Late Pleistocene Camelops from the Gallelli Pit, Calgary, Alberta: morphology and geologic setting

Abstract
A radiocarbon-dated gravel deposit in Calgary, Alberta, has yielded a large humerus referred to the extinct camelid, Camelops cf. hesternus. With a date of 11 300 ± 290 BP (RL-757) this is the first securely dated postglacial record of Camelops in Canada. Studies of the gravels show them to represent a period of rapid aggradation by a braided river, subsequent to the drainage of glacial Lake Calgary. The gravels are equivalent in age and characteristics to the Bighill Creek Formation of the Cochrane area, 30 km west of Calgary; and are therefore assigned to that formation. Later fill units are, however, excluded from the formation as they represent Holocene cut-and-fill events of differing hydrologic significance.

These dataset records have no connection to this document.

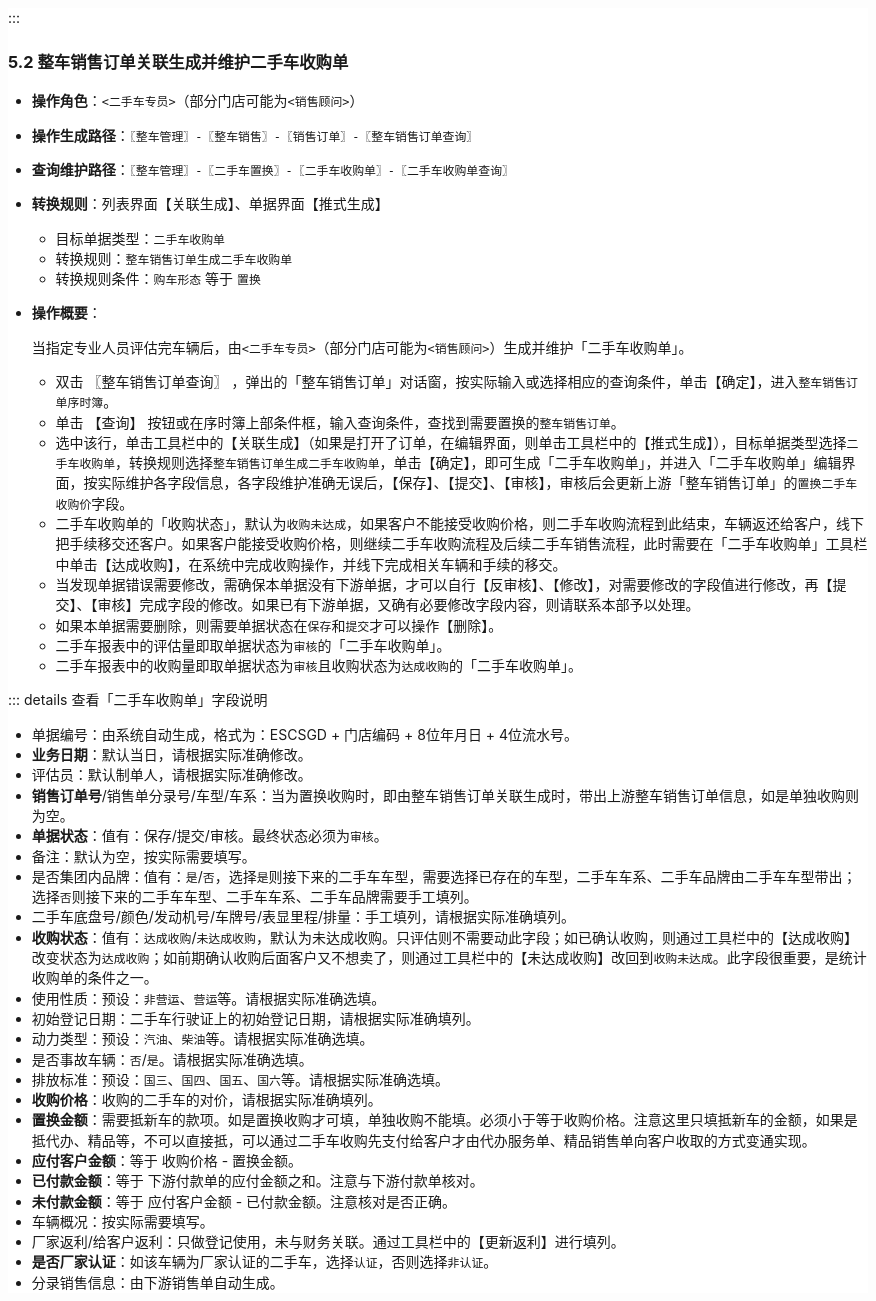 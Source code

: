:::

###     5.2 整车销售订单关联生成并维护二手车收购单

- **操作角色**：`<二手车专员>`（部分门店可能为`<销售顾问>`）

- **操作生成路径**：`〖整车管理〗-〖整车销售〗-〖销售订单〗-〖整车销售订单查询〗`

- **查询维护路径**：`〖整车管理〗-〖二手车置换〗-〖二手车收购单〗-〖二手车收购单查询〗`

- **转换规则**：列表界面【关联生成】、单据界面【推式生成】

  - 目标单据类型：`二手车收购单`
  - 转换规则：`整车销售订单生成二手车收购单`
  - 转换规则条件：`购车形态`  等于  `置换`

- **操作概要**：

  当指定专业人员评估完车辆后，由`<二手车专员>`（部分门店可能为`<销售顾问>`）生成并维护「二手车收购单」。

  - 双击 〖整车销售订单查询〗 ，弹出的「整车销售订单」对话窗，按实际输入或选择相应的查询条件，单击【确定】，进入`整车销售订单序时簿`。
  - 单击 【查询】 按钮或在序时簿上部条件框，输入查询条件，查找到需要置换的`整车销售订单`。
  - 选中该行，单击工具栏中的【关联生成】（如果是打开了订单，在编辑界面，则单击工具栏中的【推式生成】），目标单据类型选择`二手车收购单`，转换规则选择`整车销售订单生成二手车收购单`，单击【确定】，即可生成「二手车收购单」，并进入「二手车收购单」编辑界面，按实际维护各字段信息，各字段维护准确无误后，【保存】、【提交】、【审核】，审核后会更新上游「整车销售订单」的`置换二手车收购价`字段。
  - 二手车收购单的「收购状态」，默认为`收购未达成`，如果客户不能接受收购价格，则二手车收购流程到此结束，车辆返还给客户，线下把手续移交还客户。如果客户能接受收购价格，则继续二手车收购流程及后续二手车销售流程，此时需要在「二手车收购单」工具栏中单击【达成收购】，在系统中完成收购操作，并线下完成相关车辆和手续的移交。
  - 当发现单据错误需要修改，需确保本单据没有下游单据，才可以自行【反审核】、【修改】，对需要修改的字段值进行修改，再【提交】、【审核】完成字段的修改。如果已有下游单据，又确有必要修改字段内容，则请联系本部予以处理。
  - 如果本单据需要删除，则需要单据状态在`保存`和`提交`才可以操作【删除】。
  - 二手车报表中的评估量即取单据状态为`审核`的「二手车收购单」。
  - 二手车报表中的收购量即取单据状态为`审核`且收购状态为`达成收购`的「二手车收购单」。

::: details 查看「二手车收购单」字段说明

  - 单据编号：由系统自动生成，格式为：ESCSGD + 门店编码 + 8位年月日 + 4位流水号。
  - **业务日期**：默认当日，请根据实际准确修改。
  - 评估员：默认制单人，请根据实际准确修改。
  - **销售订单号**/销售单分录号/车型/车系：当为置换收购时，即由整车销售订单关联生成时，带出上游整车销售订单信息，如是单独收购则为空。
  - **单据状态**：值有：保存/提交/审核。最终状态必须为`审核`。
  - 备注：默认为空，按实际需要填写。
  - 是否集团内品牌：值有：`是`/`否`，选择`是`则接下来的二手车车型，需要选择已存在的车型，二手车车系、二手车品牌由二手车车型带出；选择`否`则接下来的二手车车型、二手车车系、二手车品牌需要手工填列。
  - 二手车底盘号/颜色/发动机号/车牌号/表显里程/排量：手工填列，请根据实际准确填列。
  - **收购状态**：值有：`达成收购`/`未达成收购`，默认为未达成收购。只评估则不需要动此字段；如已确认收购，则通过工具栏中的【达成收购】改变状态为`达成收购`；如前期确认收购后面客户又不想卖了，则通过工具栏中的【未达成收购】改回到`收购未达成`。此字段很重要，是统计收购单的条件之一。
  - 使用性质：预设：`非营运`、`营运`等。请根据实际准确选填。
  - 初始登记日期：二手车行驶证上的初始登记日期，请根据实际准确填列。
  - 动力类型：预设：`汽油`、`柴油`等。请根据实际准确选填。
  - 是否事故车辆：`否`/`是`。请根据实际准确选填。
  - 排放标准：预设：`国三`、`国四`、`国五`、`国六`等。请根据实际准确选填。
  - **收购价格**：收购的二手车的对价，请根据实际准确填列。
  - **置换金额**：需要抵新车的款项。如是置换收购才可填，单独收购不能填。必须小于等于收购价格。注意这里只填抵新车的金额，如果是抵代办、精品等，不可以直接抵，可以通过二手车收购先支付给客户才由代办服务单、精品销售单向客户收取的方式变通实现。
  - **应付客户金额**：等于  收购价格  -  置换金额。
  - **已付款金额**：等于 下游付款单的应付金额之和。注意与下游付款单核对。
  - **未付款金额**：等于  应付客户金额  -  已付款金额。注意核对是否正确。
  - 车辆概况：按实际需要填写。
  - 厂家返利/给客户返利：只做登记使用，未与财务关联。通过工具栏中的【更新返利】进行填列。
  - **是否厂家认证**：如该车辆为厂家认证的二手车，选择`认证`，否则选择`非认证`。
  - 分录销售信息：由下游销售单自动生成。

Recent suggestions that Lake Calgary persisted until 9000 years BP can now be rejected on the basis of stratigraphy and radiocarbon dates. Studies of the camel humerus suggest some revisions in our views concerning morphologic variation in the species: the species was probably more plastic than has been accepted to date. Associated Bison bison antiquus and Equus conversidens from the same gravels (Gallelli and Galvin Pits) are briefly described. The ungulate fauna from these pits suggests a semiforest habitat with extensive shrub and grassland elements.